• _TASK_: Your answer should repeat every record verbatim.

START EXTRACTED INFORMATION

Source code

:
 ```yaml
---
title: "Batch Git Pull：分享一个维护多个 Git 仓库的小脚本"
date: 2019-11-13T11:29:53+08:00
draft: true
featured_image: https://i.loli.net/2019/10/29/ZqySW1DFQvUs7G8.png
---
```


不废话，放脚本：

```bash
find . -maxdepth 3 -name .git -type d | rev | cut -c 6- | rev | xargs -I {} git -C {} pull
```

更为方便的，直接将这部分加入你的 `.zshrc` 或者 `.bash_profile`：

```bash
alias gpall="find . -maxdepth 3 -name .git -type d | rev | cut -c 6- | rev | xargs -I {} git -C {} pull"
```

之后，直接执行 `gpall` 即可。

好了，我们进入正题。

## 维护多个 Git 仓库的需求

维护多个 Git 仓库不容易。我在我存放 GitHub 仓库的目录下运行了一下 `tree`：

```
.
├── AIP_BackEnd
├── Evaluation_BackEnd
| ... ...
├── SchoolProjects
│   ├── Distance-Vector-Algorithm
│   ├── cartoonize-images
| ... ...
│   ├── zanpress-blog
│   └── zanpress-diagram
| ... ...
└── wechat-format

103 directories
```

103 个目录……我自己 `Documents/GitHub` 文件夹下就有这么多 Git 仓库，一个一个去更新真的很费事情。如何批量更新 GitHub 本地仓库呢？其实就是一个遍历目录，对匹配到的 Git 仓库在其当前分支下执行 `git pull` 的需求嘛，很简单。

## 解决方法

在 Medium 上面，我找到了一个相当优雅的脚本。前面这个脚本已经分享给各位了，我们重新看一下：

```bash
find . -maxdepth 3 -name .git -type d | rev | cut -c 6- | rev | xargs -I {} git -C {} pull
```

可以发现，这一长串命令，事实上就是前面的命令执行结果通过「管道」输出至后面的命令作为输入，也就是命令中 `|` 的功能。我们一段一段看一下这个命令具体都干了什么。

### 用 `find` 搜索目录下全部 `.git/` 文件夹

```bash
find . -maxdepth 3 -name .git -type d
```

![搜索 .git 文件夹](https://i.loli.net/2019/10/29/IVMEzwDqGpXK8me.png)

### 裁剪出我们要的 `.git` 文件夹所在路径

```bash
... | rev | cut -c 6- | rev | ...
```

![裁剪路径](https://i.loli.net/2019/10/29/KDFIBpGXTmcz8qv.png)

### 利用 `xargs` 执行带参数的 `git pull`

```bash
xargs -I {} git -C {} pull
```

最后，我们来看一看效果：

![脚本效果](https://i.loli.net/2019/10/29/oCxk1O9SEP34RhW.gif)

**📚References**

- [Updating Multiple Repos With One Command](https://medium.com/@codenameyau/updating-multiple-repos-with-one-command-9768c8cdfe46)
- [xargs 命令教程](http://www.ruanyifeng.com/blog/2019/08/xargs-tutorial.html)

END EXTRACTED INFORMATION

• _ANSWER TO THIS TASK_:
Source code

:
 ```yaml
---
title: "Batch Git Pull：分享一个维护多个 Git 仓库的小脚本"
date: 2019-11-13T11:29:53+08:00
draft: true
featured_image: https://i.loli.net/2019/10/29/ZqySW1DFQvUs7G8.png
---
```


不废话，放脚本：

```bash
find . -maxdepth 3 -name .git -type d | rev | cut -c 6- | rev | xargs -I {} git -C {} pull
```

更为方便的，直接将这部分加入你的 `.zshrc` 或者 `.bash_profile`：

```bash
alias gpall="find . -maxdepth 3 -name .git -type d | rev | cut -c 6- | rev | xargs -I {} git -C {} pull"
```

之后，直接执行 `gpall` 即可。

好了，我们进入正题。

## 维护多个 Git 仓库的需求

维护多个 Git 仓库不容易。我在我存放 GitHub 仓库的目录下运行了一下 `tree`：

```
.
├── AIP_BackEnd
├── Evaluation_BackEnd
| ... ...
├── SchoolProjects
│   ├── Distance-Vector-Algorithm
│   ├── cartoonize-images
| ... ...
│   ├── zanpress-blog
│   └── zanpress-diagram
| ... ...
└── wechat-format

103 directories
```

103 个目录……我自己 `Documents/GitHub` 文件夹下就有这么多 Git 仓库，一个一个去更新真的很费事情。如何批量更新 GitHub 本地仓库呢？其实就是一个遍历目录，对匹配到的 Git 仓库在其当前分支下执行 `git pull` 的需求嘛，很简单。

## 解决方法

在 Medium 上面，我找到了一个相当优雅的脚本。前面这个脚本已经分享给各位了，我们重新看一下：

```bash
find . -maxdepth 3 -name .git -type d | rev | cut -c 6- | rev | xargs -I {} git -C {} pull
```

可以发现，这一长串命令，事实上就是前面的命令执行结果通过「管道」输出至后面的命令作为输入，也就是命令中 `|` 的功能。我们一段一段看一下这个命令具体都干了什么。

### 用 `find` 搜索目录下全部 `.git/` 文件夹

```bash
find . -maxdepth 3 -name .git -type d
```

![搜索 .git 文件夹](https://i.loli.net/2019/10/29/IVMEzwDqGpXK8me.png)

### 裁剪出我们要的 `.git` 文件夹所在路径

```bash
... | rev | cut -c 6- | rev | ...
```

![裁剪路径](https://i.loli.net/2019/10/29/KDFIBpGXTmcz8qv.png)

### 利用 `xargs` 执行带参数的 `git pull`

```bash
xargs -I {} git -C {} pull
```

最后，我们来看一看效果：

![脚本效果](https://i.loli.net/2019/10/29/oCxk1O9SEP34RhW.gif)

**📚References**

- [Updating Multiple Repos With One Command](https://medium.com/@codenameyau/updating-multiple-repos-with-one-command-9768c8cdfe46)
- [xargs 命令教程](http://www.ruanyifeng.com/blog/2019/08/xargs-tutorial.html)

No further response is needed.